Disclaimer

The content of this blog does not reflect the positions of the Peace Corps and is solely the responsibility of the author.

The Care and Feeding of Expats

Americans abroad who are not Peace Corps are strange.  They have money, standards, and apprehension.  This is both good and bad.  Thanksgiving with the expats in town was thrown by a former PCV who likes to have many people in her house with lots of food and drink.  Her only requirement is that everyone brings something.  This seems fair.  Also, the expats are magical and can produce things like blackberry cheesecake.  How blackberries were acquired in this country I need to know.  Right now.  (Actually she may have planted them herself since they looked like wild blackberries, so maybe I can cut a deal for some of those blackberries.  I need them. )  For all my grumpiness, Thanksgiving was a fun day of expats and Peace Corps mutually entertaining one another with our incomprehensible weirdnesses.

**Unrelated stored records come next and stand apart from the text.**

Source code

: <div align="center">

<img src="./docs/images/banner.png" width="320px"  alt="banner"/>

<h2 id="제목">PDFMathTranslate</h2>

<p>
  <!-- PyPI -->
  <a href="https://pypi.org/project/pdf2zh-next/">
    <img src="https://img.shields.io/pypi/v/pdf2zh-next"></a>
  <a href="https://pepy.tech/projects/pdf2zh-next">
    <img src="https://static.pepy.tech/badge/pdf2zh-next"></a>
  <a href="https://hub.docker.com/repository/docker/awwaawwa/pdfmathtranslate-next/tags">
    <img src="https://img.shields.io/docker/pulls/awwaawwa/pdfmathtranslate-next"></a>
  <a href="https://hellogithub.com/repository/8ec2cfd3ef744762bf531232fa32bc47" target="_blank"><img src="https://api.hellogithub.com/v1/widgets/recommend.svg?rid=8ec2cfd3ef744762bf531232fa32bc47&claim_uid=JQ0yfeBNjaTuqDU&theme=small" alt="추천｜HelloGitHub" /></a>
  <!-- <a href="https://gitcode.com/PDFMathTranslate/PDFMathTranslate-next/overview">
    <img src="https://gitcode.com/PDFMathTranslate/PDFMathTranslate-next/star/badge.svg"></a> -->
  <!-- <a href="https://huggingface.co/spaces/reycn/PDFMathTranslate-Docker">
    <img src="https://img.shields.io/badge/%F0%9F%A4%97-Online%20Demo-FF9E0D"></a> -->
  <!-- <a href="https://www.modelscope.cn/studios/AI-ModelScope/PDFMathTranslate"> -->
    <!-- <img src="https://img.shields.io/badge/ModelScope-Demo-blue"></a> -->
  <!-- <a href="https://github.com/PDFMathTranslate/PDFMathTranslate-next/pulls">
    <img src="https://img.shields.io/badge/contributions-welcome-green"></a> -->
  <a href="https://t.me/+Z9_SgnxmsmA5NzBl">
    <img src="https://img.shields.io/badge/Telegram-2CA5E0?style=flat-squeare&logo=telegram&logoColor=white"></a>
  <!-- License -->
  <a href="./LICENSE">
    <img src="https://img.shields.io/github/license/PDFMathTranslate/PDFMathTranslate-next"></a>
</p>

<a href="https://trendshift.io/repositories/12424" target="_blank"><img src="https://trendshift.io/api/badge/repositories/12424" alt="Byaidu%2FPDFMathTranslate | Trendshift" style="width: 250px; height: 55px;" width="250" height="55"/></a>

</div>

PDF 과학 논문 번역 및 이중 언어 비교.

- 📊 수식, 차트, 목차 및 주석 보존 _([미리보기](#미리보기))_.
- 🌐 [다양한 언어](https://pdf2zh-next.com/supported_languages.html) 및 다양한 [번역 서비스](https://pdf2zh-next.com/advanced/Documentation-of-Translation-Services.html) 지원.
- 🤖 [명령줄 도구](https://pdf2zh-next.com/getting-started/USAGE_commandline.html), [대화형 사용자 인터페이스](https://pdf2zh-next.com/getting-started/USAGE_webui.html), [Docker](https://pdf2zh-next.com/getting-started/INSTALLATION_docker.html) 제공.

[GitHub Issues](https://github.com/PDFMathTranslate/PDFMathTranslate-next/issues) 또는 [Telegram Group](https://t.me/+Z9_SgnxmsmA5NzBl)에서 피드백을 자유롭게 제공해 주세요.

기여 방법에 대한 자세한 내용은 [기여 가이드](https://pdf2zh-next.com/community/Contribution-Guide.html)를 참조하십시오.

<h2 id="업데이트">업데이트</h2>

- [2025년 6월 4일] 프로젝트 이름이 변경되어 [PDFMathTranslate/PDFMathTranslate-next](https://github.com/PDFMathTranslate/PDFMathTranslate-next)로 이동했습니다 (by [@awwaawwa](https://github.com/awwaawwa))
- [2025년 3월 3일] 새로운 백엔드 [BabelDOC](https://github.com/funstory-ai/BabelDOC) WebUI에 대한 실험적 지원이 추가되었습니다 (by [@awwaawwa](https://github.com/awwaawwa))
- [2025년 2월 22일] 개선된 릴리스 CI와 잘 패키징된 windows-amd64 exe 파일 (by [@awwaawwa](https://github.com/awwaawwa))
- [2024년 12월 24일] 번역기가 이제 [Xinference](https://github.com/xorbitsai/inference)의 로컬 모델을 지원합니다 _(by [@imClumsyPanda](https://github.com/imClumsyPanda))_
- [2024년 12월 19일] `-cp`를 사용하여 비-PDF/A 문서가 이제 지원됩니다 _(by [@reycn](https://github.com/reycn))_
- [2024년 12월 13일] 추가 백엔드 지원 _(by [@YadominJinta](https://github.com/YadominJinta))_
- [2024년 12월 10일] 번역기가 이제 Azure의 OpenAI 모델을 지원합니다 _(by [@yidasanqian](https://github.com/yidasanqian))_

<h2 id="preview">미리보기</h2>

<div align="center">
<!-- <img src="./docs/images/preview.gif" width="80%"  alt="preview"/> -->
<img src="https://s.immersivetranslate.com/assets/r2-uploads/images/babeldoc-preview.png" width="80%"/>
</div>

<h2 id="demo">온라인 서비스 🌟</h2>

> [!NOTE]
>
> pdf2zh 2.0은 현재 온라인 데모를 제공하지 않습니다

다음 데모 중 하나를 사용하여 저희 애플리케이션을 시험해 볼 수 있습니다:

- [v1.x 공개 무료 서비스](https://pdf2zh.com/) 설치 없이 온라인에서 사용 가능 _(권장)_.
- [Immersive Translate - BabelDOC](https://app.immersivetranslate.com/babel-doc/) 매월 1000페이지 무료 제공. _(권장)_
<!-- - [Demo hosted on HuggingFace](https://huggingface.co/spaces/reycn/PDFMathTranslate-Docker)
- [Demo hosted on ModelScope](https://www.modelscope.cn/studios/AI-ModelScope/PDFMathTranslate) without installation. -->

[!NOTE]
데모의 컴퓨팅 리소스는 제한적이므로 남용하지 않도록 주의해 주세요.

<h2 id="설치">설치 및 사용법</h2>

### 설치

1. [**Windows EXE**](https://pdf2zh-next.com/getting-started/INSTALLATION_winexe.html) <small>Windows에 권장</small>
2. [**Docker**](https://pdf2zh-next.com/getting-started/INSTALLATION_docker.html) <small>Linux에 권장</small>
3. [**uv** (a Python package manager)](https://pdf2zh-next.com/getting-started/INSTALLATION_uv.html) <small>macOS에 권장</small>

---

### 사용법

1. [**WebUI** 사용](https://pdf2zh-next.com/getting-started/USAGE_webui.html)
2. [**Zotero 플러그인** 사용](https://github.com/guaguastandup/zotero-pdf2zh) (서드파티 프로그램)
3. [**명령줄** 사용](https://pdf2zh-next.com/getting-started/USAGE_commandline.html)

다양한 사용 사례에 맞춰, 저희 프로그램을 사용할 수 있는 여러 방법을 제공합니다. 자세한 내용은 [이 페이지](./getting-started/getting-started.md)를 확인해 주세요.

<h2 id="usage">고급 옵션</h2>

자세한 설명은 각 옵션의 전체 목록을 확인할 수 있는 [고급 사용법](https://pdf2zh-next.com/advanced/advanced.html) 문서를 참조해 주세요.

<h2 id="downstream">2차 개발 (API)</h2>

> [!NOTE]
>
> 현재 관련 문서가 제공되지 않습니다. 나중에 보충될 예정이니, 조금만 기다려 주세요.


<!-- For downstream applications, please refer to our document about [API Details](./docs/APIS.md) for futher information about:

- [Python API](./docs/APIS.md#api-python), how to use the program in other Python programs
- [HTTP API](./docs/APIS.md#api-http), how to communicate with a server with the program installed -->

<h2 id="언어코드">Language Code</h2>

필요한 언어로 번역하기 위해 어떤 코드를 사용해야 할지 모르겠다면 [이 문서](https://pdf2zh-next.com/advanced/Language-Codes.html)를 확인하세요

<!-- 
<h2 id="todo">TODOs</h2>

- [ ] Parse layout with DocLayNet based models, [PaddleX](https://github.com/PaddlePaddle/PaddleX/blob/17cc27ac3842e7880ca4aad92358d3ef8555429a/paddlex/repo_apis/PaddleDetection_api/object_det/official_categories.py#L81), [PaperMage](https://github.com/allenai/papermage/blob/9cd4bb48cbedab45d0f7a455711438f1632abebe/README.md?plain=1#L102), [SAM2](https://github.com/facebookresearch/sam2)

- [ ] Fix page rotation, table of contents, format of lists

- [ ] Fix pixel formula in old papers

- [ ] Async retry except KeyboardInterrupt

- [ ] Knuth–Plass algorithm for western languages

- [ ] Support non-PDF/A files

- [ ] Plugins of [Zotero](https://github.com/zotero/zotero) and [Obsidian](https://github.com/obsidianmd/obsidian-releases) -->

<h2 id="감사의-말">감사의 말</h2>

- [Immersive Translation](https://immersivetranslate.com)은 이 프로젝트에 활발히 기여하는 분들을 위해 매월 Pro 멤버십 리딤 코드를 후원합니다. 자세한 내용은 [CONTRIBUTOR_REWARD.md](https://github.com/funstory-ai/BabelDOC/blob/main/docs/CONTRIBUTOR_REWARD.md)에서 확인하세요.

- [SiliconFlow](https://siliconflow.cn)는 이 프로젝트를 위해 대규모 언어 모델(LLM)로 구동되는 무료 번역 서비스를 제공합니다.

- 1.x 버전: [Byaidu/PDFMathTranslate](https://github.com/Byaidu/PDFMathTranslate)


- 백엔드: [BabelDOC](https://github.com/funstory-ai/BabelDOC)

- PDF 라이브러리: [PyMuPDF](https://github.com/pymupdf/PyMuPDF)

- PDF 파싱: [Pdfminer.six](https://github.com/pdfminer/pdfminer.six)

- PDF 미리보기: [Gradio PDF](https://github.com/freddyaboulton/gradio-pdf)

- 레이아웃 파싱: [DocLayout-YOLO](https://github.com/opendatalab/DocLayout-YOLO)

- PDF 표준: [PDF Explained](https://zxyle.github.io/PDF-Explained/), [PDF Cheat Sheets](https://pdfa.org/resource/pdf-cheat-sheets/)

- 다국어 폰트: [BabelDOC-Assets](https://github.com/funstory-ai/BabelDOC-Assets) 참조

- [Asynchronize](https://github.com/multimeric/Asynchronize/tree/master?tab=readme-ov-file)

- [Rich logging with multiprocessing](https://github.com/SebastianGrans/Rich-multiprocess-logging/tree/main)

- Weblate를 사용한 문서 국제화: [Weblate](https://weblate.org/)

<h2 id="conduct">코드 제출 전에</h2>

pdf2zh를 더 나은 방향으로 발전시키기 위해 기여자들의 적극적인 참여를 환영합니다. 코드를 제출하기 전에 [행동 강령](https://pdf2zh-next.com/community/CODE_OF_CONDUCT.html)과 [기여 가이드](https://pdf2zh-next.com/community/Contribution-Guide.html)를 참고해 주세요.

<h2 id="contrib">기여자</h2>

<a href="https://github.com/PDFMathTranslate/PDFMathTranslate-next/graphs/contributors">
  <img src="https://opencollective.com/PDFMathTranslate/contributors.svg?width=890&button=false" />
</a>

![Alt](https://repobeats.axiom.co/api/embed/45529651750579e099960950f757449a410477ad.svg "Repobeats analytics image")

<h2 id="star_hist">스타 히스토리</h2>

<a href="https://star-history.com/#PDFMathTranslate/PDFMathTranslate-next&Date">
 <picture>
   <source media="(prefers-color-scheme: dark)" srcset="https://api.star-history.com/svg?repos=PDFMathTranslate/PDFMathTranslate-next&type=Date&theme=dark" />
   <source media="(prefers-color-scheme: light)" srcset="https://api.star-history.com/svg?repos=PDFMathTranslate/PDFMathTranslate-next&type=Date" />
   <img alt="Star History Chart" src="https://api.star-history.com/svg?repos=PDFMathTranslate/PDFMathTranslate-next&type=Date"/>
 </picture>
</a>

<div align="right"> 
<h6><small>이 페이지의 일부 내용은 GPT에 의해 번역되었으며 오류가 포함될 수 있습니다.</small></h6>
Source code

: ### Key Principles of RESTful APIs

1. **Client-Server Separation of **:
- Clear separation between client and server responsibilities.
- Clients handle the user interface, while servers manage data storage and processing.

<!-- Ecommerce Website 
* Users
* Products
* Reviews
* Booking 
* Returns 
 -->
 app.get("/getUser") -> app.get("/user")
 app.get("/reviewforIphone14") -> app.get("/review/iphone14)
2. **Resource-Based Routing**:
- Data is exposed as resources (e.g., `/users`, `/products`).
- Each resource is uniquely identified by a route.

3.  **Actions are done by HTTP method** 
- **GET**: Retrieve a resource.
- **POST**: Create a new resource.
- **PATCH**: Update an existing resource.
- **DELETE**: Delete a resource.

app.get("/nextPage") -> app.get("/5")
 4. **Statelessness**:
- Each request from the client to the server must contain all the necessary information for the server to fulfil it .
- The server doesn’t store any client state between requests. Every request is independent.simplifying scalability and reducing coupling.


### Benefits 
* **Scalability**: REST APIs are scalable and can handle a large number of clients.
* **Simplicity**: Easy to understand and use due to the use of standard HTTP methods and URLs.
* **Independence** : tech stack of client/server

Expats are entertaining because they are shocked by the conditions in which volunteers live and the general lack of concern we develop about it. One lady was very shocked that I live alone and kept asking me if I felt safe.  I can understand why.  If, in the developing world, you live in a really nice house with a fence around it, some guards, and are always transported in a private car, you are a visible symbol of wealth which is a tempting target to people desperately poor.  The desperately poor may further assume that you are so wealthy that robbing you is really a victimless crime, in that you can easily replace whatever is taken.  The psychological upset of having strangers enter your home with impunity is, I suppose, not considered.   Anyway, large amounts of white folk with rich lifestyles (by the standard of TZ) have led to a stereotype that all white people are wealthy.  In a way we are, since even the Peace Corps volunteers, who have a reputation among expats for being dirt poor and willing to to anything for money (nor are they wrong), have stealable electronics worth a great deal of money.  I was once arguing over the price of something or other and the person in confusion asked me why I was concerned about a low price since I was white.  Anyway, there is a way in which it is actually safer to live in typical housing--you aren't an obvious rich person.  It also really helps to be able to introduce yourself and be known to a community as having a place there.  It is quite a different thing to rob someone who is part of a community that might seek retribution than to rob the out of place person with no obvious community help or connections.  On the other hand, rich expats have hot showers and decent transportation and don't have to clean their own houses.   I have agreed to house sit for a pack of expats all of whom are leaving the country and need their dog walked and their house lived in.  I will take 4 showers a day in their house.  Because I can.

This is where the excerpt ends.